Exercise requirements: Report how many lines of the data contain the string "setNext". Add nothing.

Stored items from a collection
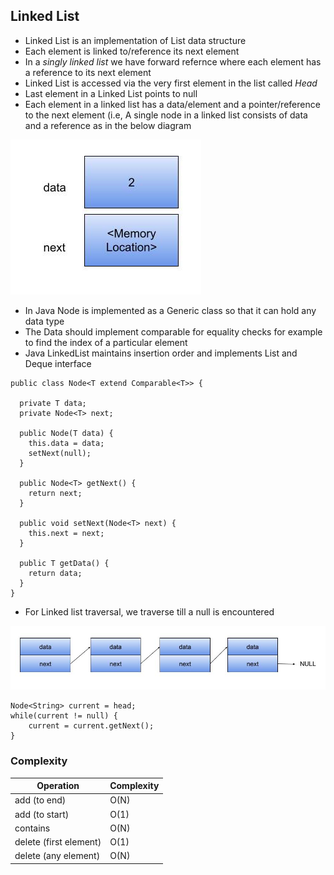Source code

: ## Linked List
- Linked List is an implementation of List data structure
- Each element is linked to/reference its next element
- In a *singly linked list* we have forward refernce where each element has a reference to its next element
- Linked List is accessed via the very first element in the list called *Head*
- Last element in a Linked List points to null
- Each element in a linked list has a data/element and a pointer/reference to the next element (i.e, A single node in a linked list consists of data and a reference as in the below diagram

![LinkedList](images/linkedlist.png)

- In Java Node is implemented as a Generic class so that it can hold any data type
- The Data should implement comparable for equality checks for example to find the index of a particular element
- Java LinkedList maintains insertion order and implements List and Deque interface

```
public class Node<T extend Comparable<T>> {

  private T data;
  private Node<T> next;
  
  public Node(T data) {
    this.data = data;
    setNext(null);
  }

  public Node<T> getNext() {
    return next;
  }
  
  public void setNext(Node<T> next) {
    this.next = next;
  }
  
  public T getData() {
    return data;
  }
}
```

- For Linked list traversal, we traverse till a null is encountered

![LinkedListTraversal](images/LinkedListTraversal.png)

```
Node<String> current = head;
while(current != null) {
    current = current.getNext();
}
```

### Complexity

Operation | Complexity|
--- | --- | 
add (to end)| O(N) |
add (to start)| O(1) |
contains | O(N) |
delete (first element) | O(1) |
delete (any element) | O(N) |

Task result: 2